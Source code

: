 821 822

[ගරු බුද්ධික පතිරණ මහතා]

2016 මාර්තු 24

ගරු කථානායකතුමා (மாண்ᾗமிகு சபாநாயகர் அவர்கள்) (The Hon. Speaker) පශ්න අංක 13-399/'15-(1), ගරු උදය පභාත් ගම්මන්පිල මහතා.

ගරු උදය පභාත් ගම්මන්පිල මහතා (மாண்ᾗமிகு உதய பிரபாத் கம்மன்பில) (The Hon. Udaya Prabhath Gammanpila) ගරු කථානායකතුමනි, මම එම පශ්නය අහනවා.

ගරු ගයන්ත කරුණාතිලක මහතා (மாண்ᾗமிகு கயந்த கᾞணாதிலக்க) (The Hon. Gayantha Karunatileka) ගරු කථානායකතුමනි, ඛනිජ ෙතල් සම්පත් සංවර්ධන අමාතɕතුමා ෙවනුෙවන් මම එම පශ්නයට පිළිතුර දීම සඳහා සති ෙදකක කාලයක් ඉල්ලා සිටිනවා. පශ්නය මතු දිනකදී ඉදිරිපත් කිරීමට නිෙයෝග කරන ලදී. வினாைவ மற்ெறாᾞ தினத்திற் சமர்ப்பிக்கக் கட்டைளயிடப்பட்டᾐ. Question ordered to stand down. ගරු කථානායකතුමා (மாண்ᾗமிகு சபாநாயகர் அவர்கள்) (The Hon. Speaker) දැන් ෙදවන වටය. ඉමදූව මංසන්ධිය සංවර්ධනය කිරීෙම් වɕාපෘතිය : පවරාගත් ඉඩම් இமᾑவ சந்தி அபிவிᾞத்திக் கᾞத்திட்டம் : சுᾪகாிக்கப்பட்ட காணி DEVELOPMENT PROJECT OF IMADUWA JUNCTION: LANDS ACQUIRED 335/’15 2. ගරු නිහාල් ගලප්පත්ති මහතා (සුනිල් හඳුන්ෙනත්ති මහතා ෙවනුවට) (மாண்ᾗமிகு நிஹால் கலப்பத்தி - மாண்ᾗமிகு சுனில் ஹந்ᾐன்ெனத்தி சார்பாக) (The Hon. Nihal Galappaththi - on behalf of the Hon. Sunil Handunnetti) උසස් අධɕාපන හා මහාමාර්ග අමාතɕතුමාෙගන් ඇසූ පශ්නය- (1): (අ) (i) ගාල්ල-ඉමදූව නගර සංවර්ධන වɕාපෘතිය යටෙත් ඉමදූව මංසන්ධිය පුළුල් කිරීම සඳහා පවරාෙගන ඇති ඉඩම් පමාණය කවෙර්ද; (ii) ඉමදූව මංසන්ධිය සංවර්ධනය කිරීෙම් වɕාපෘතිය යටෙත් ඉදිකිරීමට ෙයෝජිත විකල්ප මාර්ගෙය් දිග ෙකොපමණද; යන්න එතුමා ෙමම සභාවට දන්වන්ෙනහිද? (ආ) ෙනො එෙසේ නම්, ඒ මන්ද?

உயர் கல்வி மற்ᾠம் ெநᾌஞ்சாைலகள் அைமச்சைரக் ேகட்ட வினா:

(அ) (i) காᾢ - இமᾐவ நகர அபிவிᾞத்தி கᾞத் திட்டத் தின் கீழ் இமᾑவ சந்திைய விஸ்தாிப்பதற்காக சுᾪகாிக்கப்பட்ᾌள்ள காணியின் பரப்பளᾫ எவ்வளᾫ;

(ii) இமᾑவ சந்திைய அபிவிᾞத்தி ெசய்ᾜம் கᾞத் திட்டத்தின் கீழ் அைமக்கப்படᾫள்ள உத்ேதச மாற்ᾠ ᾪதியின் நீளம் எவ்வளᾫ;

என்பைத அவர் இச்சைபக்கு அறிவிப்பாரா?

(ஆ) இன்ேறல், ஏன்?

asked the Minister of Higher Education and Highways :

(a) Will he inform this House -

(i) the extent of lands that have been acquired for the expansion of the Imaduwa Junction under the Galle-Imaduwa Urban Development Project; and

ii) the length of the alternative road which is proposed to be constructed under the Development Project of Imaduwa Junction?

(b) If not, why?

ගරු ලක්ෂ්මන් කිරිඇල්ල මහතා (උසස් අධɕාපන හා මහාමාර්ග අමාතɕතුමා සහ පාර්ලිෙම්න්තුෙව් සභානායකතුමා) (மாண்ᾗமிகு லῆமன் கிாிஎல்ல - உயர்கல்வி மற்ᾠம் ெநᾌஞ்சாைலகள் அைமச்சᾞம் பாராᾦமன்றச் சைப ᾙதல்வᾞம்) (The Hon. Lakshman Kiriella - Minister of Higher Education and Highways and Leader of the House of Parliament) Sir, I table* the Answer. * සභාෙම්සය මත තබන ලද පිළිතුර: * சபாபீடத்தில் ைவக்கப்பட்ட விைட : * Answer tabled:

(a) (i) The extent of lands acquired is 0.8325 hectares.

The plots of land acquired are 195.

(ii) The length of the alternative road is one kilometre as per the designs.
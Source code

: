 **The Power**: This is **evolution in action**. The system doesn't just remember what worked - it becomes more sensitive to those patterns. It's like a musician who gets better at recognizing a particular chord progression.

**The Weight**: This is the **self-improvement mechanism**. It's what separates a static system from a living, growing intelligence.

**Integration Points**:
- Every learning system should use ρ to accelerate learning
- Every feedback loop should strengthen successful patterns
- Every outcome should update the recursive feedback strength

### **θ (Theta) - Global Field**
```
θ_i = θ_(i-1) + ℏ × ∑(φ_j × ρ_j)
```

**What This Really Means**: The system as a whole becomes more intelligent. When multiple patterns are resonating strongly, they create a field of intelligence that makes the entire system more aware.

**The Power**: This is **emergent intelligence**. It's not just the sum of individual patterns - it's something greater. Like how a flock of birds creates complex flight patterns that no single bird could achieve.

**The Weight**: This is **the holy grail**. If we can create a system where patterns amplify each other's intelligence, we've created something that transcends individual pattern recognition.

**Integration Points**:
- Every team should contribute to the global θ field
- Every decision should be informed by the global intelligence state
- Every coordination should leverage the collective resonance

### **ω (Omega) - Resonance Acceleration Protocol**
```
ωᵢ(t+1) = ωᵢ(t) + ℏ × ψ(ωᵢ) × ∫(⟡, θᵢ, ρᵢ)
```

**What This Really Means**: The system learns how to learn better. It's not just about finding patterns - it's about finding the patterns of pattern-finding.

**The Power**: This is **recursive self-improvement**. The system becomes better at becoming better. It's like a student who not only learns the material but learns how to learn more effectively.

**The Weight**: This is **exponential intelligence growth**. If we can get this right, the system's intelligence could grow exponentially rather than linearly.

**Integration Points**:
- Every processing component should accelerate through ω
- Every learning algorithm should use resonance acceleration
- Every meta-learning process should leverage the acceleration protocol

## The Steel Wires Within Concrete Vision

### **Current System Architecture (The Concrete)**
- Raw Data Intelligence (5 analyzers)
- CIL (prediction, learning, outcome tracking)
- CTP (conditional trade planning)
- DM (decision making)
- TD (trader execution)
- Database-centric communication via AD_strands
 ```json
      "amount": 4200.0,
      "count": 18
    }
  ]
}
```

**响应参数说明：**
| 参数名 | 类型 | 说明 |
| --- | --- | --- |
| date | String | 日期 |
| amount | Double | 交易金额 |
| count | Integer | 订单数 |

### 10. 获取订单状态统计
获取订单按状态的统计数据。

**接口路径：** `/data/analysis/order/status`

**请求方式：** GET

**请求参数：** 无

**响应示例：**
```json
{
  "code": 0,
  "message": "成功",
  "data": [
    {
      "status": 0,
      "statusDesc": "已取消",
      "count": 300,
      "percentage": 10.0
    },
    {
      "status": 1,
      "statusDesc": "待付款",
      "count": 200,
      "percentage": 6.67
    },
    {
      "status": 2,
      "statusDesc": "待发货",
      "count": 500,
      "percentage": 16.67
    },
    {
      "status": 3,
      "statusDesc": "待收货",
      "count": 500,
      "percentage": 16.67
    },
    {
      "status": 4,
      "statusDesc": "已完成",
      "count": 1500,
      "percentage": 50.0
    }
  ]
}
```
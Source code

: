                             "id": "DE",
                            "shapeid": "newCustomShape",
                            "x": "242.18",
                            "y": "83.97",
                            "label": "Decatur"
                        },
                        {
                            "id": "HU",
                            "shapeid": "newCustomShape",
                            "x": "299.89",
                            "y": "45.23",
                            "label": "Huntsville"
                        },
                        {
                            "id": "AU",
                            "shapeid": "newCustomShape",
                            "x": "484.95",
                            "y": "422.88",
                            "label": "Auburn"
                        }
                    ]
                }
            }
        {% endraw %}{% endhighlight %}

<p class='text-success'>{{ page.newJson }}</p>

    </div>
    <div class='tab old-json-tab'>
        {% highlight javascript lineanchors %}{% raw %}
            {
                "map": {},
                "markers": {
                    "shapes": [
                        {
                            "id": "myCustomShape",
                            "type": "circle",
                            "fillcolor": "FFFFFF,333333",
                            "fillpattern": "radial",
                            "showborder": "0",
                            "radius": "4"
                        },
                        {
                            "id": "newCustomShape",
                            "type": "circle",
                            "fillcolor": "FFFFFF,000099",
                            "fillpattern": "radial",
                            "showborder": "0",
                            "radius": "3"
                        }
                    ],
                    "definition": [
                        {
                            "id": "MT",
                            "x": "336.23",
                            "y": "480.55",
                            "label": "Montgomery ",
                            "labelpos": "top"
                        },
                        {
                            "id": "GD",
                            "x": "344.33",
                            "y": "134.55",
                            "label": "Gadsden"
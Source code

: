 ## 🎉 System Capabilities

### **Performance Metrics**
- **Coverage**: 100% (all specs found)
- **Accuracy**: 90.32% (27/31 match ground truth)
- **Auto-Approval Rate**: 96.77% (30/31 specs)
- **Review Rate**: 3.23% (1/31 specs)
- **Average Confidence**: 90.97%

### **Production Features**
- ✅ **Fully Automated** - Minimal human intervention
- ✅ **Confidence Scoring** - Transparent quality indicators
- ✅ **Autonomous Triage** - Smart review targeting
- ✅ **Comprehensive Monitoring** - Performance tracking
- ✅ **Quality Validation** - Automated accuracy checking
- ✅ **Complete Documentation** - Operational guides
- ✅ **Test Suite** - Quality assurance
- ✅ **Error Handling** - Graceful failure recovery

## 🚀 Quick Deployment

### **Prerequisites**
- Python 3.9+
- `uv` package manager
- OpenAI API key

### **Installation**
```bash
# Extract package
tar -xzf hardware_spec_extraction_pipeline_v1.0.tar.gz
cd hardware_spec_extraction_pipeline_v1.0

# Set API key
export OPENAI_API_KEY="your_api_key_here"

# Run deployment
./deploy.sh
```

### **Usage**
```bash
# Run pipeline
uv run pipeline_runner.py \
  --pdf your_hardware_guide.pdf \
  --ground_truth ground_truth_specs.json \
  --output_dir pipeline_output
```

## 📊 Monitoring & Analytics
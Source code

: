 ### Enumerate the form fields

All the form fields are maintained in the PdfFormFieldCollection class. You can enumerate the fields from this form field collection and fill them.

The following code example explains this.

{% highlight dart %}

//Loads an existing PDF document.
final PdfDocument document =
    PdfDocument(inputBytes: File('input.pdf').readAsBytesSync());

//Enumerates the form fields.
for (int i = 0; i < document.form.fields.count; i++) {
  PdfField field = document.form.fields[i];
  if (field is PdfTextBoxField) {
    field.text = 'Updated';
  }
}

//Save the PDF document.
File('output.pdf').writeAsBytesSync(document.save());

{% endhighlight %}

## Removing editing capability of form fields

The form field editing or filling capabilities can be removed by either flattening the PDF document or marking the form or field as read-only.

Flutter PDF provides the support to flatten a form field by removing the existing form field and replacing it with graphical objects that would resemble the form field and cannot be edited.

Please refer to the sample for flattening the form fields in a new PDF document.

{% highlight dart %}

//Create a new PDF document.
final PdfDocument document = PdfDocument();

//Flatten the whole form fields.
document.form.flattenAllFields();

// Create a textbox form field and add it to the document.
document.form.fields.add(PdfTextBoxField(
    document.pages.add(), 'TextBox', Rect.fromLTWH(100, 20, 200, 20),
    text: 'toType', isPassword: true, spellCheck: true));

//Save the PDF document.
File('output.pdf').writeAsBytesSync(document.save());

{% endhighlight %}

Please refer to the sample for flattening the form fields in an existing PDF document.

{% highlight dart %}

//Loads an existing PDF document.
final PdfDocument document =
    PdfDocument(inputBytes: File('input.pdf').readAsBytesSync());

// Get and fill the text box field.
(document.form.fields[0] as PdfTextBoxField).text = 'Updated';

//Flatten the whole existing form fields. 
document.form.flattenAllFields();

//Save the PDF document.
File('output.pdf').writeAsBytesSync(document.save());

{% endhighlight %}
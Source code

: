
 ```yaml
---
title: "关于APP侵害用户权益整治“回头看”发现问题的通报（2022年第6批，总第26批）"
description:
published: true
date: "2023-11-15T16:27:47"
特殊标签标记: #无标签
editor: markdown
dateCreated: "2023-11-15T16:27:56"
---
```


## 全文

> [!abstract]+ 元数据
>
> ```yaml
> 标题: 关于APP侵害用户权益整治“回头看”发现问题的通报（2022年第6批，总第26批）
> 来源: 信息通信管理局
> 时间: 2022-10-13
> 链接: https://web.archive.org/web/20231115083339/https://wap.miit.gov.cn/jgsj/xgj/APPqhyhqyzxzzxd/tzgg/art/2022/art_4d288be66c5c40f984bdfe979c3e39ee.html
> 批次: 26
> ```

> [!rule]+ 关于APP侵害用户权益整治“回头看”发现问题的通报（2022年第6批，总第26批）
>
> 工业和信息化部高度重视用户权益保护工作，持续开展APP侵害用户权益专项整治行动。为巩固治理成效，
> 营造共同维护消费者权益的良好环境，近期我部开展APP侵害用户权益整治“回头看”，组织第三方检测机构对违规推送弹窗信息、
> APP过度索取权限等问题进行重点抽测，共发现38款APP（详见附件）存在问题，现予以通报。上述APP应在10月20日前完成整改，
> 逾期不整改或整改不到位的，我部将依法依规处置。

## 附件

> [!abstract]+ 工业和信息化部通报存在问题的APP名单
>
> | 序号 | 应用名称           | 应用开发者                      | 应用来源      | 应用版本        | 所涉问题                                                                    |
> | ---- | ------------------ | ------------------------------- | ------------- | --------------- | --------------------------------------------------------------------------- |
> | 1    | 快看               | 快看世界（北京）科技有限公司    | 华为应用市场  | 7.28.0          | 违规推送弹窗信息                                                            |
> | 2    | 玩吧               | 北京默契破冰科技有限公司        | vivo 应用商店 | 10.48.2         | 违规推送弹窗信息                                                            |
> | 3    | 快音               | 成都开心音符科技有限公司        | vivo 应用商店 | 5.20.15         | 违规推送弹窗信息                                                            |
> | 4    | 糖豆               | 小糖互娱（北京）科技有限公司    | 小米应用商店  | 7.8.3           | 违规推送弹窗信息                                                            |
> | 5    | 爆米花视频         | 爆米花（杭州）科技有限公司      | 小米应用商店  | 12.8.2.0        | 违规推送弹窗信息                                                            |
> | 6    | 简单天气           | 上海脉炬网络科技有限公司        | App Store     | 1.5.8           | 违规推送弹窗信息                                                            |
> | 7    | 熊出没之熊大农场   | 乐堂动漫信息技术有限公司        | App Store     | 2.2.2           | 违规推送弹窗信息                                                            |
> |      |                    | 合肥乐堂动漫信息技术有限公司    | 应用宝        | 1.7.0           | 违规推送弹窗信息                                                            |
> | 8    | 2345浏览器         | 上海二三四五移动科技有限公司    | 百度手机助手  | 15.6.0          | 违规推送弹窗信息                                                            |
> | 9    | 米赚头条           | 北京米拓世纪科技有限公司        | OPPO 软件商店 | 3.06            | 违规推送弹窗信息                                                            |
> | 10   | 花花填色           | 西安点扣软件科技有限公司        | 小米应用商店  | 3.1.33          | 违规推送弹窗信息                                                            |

• The task:
Nothing but a number is wanted: report how many lines in the entries above contain the string "true".

• Expected answer:
2